En pie de paz para acelerar la movilización popular por la no violencia, logrando que las organizaciones y comunidades intelectuales, académicas, humanitarias y de toda índole no sólo no permanezcan silenciosas, sino que su clamor sea capaz de iniciar los cambios de rumbo que son imprescindibles para que esclarezcamos los horizontes, hoy tan sombríos, que legamos a nuestros descendientes.

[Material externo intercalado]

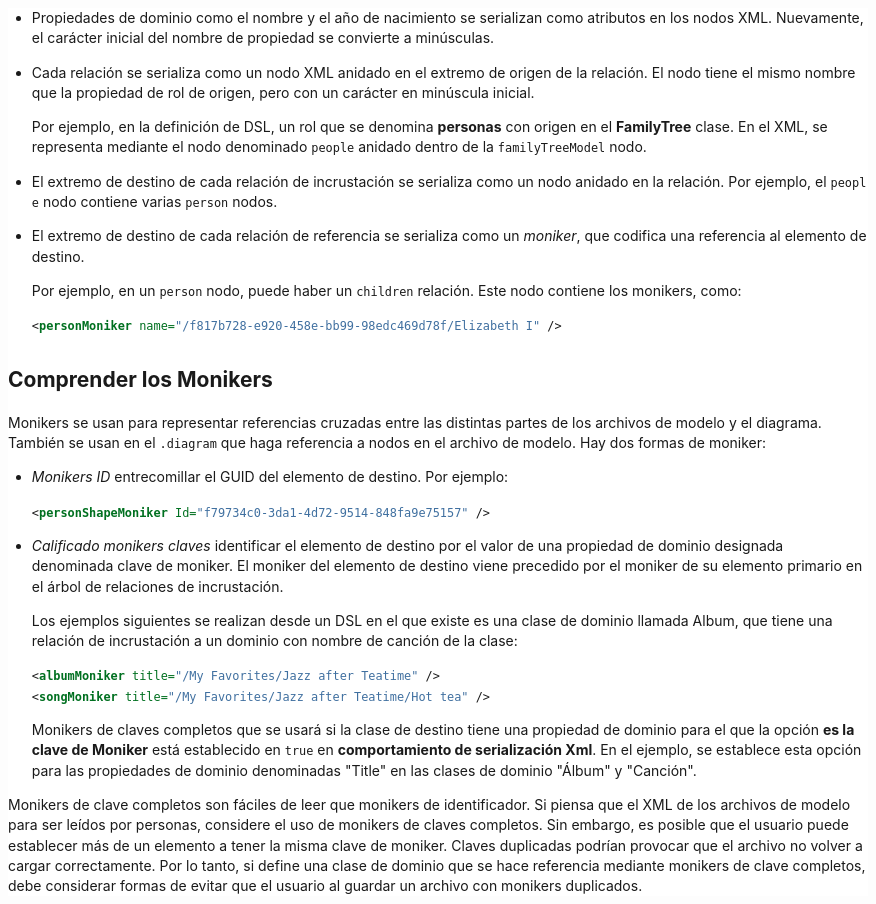- Propiedades de dominio como el nombre y el año de nacimiento se serializan como atributos en los nodos XML. Nuevamente, el carácter inicial del nombre de propiedad se convierte a minúsculas.

- Cada relación se serializa como un nodo XML anidado en el extremo de origen de la relación. El nodo tiene el mismo nombre que la propiedad de rol de origen, pero con un carácter en minúscula inicial.

     Por ejemplo, en la definición de DSL, un rol que se denomina **personas** con origen en el **FamilyTree** clase.  En el XML, se representa mediante el nodo denominado `people` anidado dentro de la `familyTreeModel` nodo.

- El extremo de destino de cada relación de incrustación se serializa como un nodo anidado en la relación. Por ejemplo, el `people` nodo contiene varias `person` nodos.

- El extremo de destino de cada relación de referencia se serializa como un *moniker*, que codifica una referencia al elemento de destino.

     Por ejemplo, en un `person` nodo, puede haber un `children` relación. Este nodo contiene los monikers, como:

    ```xml
    <personMoniker name="/f817b728-e920-458e-bb99-98edc469d78f/Elizabeth I" />
    ```

## <a name="understand-monikers"></a>Comprender los Monikers

Monikers se usan para representar referencias cruzadas entre las distintas partes de los archivos de modelo y el diagrama. También se usan en el `.diagram` que haga referencia a nodos en el archivo de modelo. Hay dos formas de moniker:

- *Monikers ID* entrecomillar el GUID del elemento de destino. Por ejemplo:

    ```xml
    <personShapeMoniker Id="f79734c0-3da1-4d72-9514-848fa9e75157" />
    ```

- *Calificado monikers claves* identificar el elemento de destino por el valor de una propiedad de dominio designada denominada clave de moniker. El moniker del elemento de destino viene precedido por el moniker de su elemento primario en el árbol de relaciones de incrustación.

     Los ejemplos siguientes se realizan desde un DSL en el que existe es una clase de dominio llamada Album, que tiene una relación de incrustación a un dominio con nombre de canción de la clase:

    ```xml
    <albumMoniker title="/My Favorites/Jazz after Teatime" />
    <songMoniker title="/My Favorites/Jazz after Teatime/Hot tea" />
    ```

     Monikers de claves completos que se usará si la clase de destino tiene una propiedad de dominio para el que la opción **es la clave de Moniker** está establecido en `true` en **comportamiento de serialización Xml**. En el ejemplo, se establece esta opción para las propiedades de dominio denominadas "Title" en las clases de dominio "Álbum" y "Canción".

Monikers de clave completos son fáciles de leer que monikers de identificador. Si piensa que el XML de los archivos de modelo para ser leídos por personas, considere el uso de monikers de claves completos. Sin embargo, es posible que el usuario puede establecer más de un elemento a tener la misma clave de moniker. Claves duplicadas podrían provocar que el archivo no volver a cargar correctamente. Por lo tanto, si define una clase de dominio que se hace referencia mediante monikers de clave completos, debe considerar formas de evitar que el usuario al guardar un archivo con monikers duplicados.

Sabemos bien el precio de la guerra. Es un precio muy superior al de la paz. Vamos a prepararnos para la paz como en el pasado nos hemos preparado para la guerra. Hemos vivido en pie de guerra una cultura basada en la fuerza. Modifiquemos el adagio y digamos: si quieres la paz, prepárala cada día con tu comportamiento. Como recomendaba la profecía de Isaías, "convirtamos las lanzas en arados". Transitemos hacia una cultura de paz, de diálogo y entendimiento. Pongámonos en pie de paz.

Federico Mayor Zaragoza es catedrático de Bioquímica de la Universidad Autónoma de Madrid y presidente de la Fundación Cultura de Paz.